Work for follow-up patches:
---> Teach all loop passes to preserve MemorySSA
---> Expose alias information for Uses in MemorySSA

Issues:

  • (Current approach needs review) Adding MemorySSA as a loop dependency ------>This patch adds MemorySSA as a dependency to all loop passes. It is added as a required pass that gets invalidated if used in LICM. The ideal scenario is to have all loop passes preserve MemorySSA. ------>MemorySSA is *not* used by default in LICM in this patch. However it is always *built*. ------>Patch updates tests to reflect MemorySSA pass being run/invalidated: test/Other/loop-pm-invalidation.ll test/Other/new-pass-manager.ll test/Other/pass-pipelines.ll ------>Patch does *not* update "unittests/Transforms/Scalar/LoopPassManagerTest.cpp" (fails when LICMwMSSA=true)
  • For hoist/sink, it is possible to get "less than perfect" results, due to the fact that we intentionally allow

some imprecision, by using getDefiningAccess instead of getClobberingAccess. MemorySSA has a cap on the number of stores/phis it will walk past when optimizing Uses (memssa-check-limit).
------>(Done - Working as intended) See "BIG NOTE" in LICM.cpp.

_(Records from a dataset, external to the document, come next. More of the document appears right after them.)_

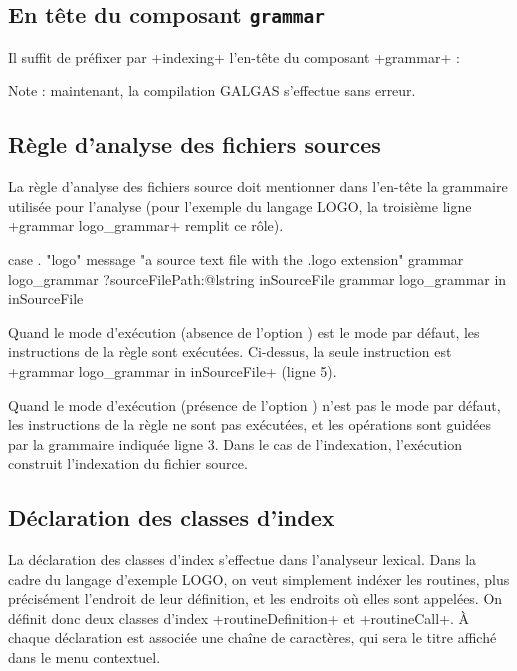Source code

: \subsection{En tête du composant \texttt{grammar}}

Il suffit de préfixer par \ggs+indexing+ l'en-tête du composant \ggs+grammar+ :

\begin{galgas}
indexing grammar logo_grammar ... {
  ...
\end{galgas}

Note : maintenant, la compilation GALGAS s'effectue sans erreur.




\subsection{Règle d'analyse des fichiers sources}

La règle d'analyse des fichiers source doit mentionner dans l'en-tête la grammaire utilisée pour l'analyse (pour l'exemple du langage LOGO, la troisième ligne \ggs+grammar logo_grammar+ remplit ce rôle).

\begin{galgas}
case . "logo"
message "a source text file with the .logo extension"
grammar logo_grammar
?sourceFilePath:@lstring inSourceFile {
  grammar logo_grammar in inSourceFile
}
\end{galgas}

Quand le mode d'exécution (absence de l'option ) est le mode par défaut, les instructions de la règle sont exécutées. Ci-dessus, la seule instruction est \ggs+grammar logo_grammar in inSourceFile+ (ligne 5).

Quand le mode d'exécution (présence de l'option ) n'est pas le mode par défaut, les instructions de la règle ne sont pas exécutées, et les opérations sont guidées par la grammaire indiquée ligne 3. Dans le cas de l'indexation, l'exécution construit l'indexation du fichier source.









\subsection{Déclaration des classes d'index}

La déclaration des classes d'index s'effectue dans l'analyseur lexical. Dans la cadre du langage d'exemple LOGO, on veut simplement indéxer les routines, plus précisément l'endroit de leur définition, et les endroits où elles sont appelées. On définit donc deux classes d'index \ggs+routineDefinition+ et \ggs+routineCall+. À chaque déclaration est associée une chaîne de caractères, qui sera le titre affiché dans le menu contextuel. 


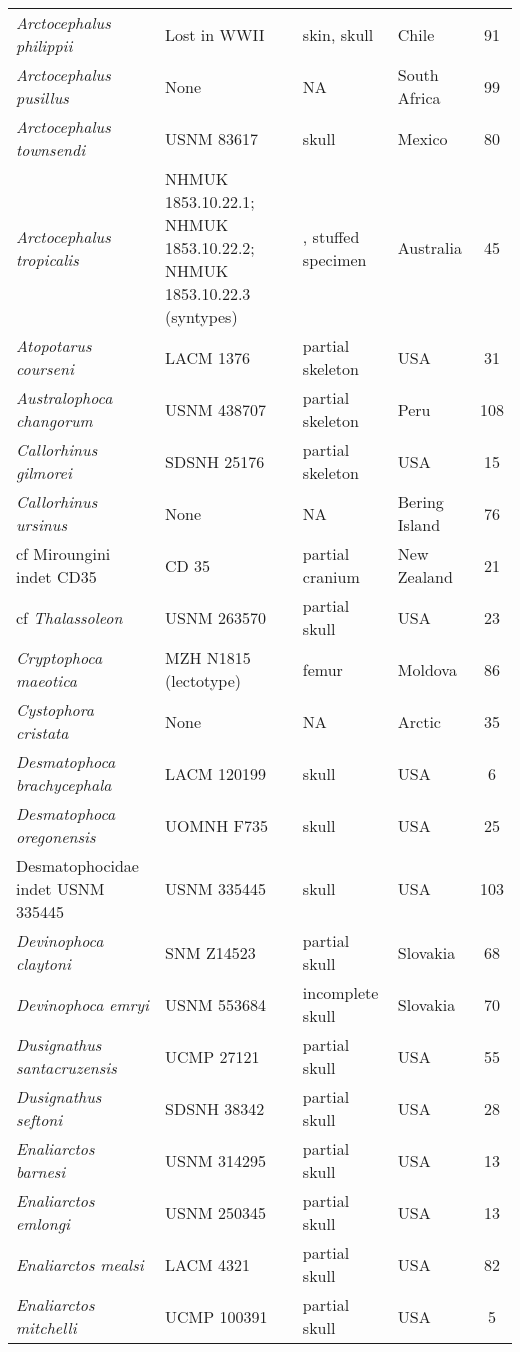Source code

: \begin{longtable}{p{}p{}p{}lc}
\textit{Arctocephalus philippii} & 	Lost in WWII & 	skin, skull & 	Chile & 91\\
\textit{Arctocephalus pusillus} & 	None & 	NA & South Africa & 	99\\
\textit{Arctocephalus townsendi} & 	USNM 83617 & skull & 	Mexico & 80\\
\textit{Arctocephalus tropicalis} & NHMUK 1853.10.22.1; NHMUK 1853.10.22.2; NHMUK 1853.10.22.3 (syntypes) & , stuffed specimen & 	Australia & 45\\
\textit{Atopotarus courseni} & 	LACM 1376 & partial skeleton & 	USA & 31\\
\textit{Australophoca changorum} & 	USNM 438707 & partial skeleton & 	Peru & 	108\\
\textit{Callorhinus gilmorei} & 	SDSNH 25176 & partial skeleton & 	USA & 15\\
\textit{Callorhinus ursinus} & 	None & 	NA & 	Bering Island & 76\\
cf Miroungini indet CD35	& CD 35 & 	partial cranium & 	New Zealand & 21\\
cf \textit{Thalassoleon} & USNM 263570 & partial skull & USA & 23\\
\textit{Cryptophoca maeotica} & MZH N1815 (lectotype)	& femur	& Moldova & 86\\
\textit{Cystophora cristata} & 	None & 	NA & 	Arctic & 35\\
\textit{Desmatophoca brachycephala} &	LACM 120199 & 	skull & 	USA & 6\\
\textit{Desmatophoca oregonensis} &	UOMNH F735 & 	skull & 	USA & 25\\
Desmatophocidae indet USNM 335445 &	USNM 335445 & 	skull & 	USA & 103\\
\textit{Devinophoca claytoni} &	SNM Z14523 & 	partial skull & 	Slovakia & 68\\
\textit{Devinophoca emryi} &	USNM 553684 & 	incomplete skull & 	Slovakia & 	70\\
\textit{Dusignathus santacruzensis} &	UCMP 27121 & 	partial skull & 	USA & 55\\
\textit{Dusignathus seftoni} &	SDSNH 38342 & 	partial skull & 	USA & 28\\
\textit{Enaliarctos barnesi} &	USNM 314295 & 	partial skull & 	USA & 13\\
\textit{Enaliarctos emlongi} &	USNM 250345 & 	partial skull & 	USA & 13\\
\textit{Enaliarctos mealsi} &	LACM 4321 & 	partial skull & 	USA & 82\\
\textit{Enaliarctos mitchelli} &	UCMP 100391 & 	partial skull & 	USA & 5\\

\end{longtable}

  • In order to keep the promotion mechanism the same, we use MemorySSA to create some alias sets.

------>(Major refactor needed, will not address in this patch) Changing the promotion mechanism will require some major changes, I'm not sure this is the path to go on now.
------>(Done) We still face a performance penalty if we allow full sets to be created. This time, we cannot rely on the
imprecision approach used for hoist/sink. See the follow up to BIG NOTE in MemorySSAAliasSets.h
Patch has a cap on the number of sets and number of MemorySSA queries that did work (vs used cached info).
------>(TODO added in MemorySSAAliasSets.h) We can avoid calling into AA for uses. From discussions with dberlin, this info is available and could be exposed by MemorySSA. For defs, we still need to query AA.
------>(Done) [refactor] Move LICM:collectChildrenInLoop to Utils and reuse in MemorySSAAliasSets.h to avoid recursion. This is required to avoid blowing up stack (D35609).

Event Timeline

asbirlea created this revision.Jul 21 2017, 3:38 PM
davide edited edge metadata.Jul 21 2017, 3:47 PM

Thanks, I'll review this soon.
A quick question. a concern people have about MemorySSA is that you pay upfront for O(1) queries, which may have some impact on compile time.
(e.g. in EarlyCSE). AST is already O(N^2), and in some cases badly so, but I wonder if you have compile time measurements of the impact of your change?

As far as I have tested, the cost of building MemorySSA is low because it does not incur all the cost up front.
More precisely, "optimizeUses" is capped. Only when the clobbering info is requested (if this was not part of the initial optimize pass) there's a pass to obtain it.
For hoist/sink, LICM takes advantage of this.

For promotion, LICM does not use it in this patch, and as I mentioned in the description, there is no cap. So the test in PR28670/PR28832 will not be happy.
I have a version that adds a threshold, but it does more work creating the sets. With the current patch, a small extension to MemorySSA should be enough to get a similar threshold.
With sink/hoist/promotion capped like this, the test in the PRs I mentioned runs on par with the saturated AST.

I tried to add extensive comments in code to describe ways to minimize cost, please let me know if they're unclear.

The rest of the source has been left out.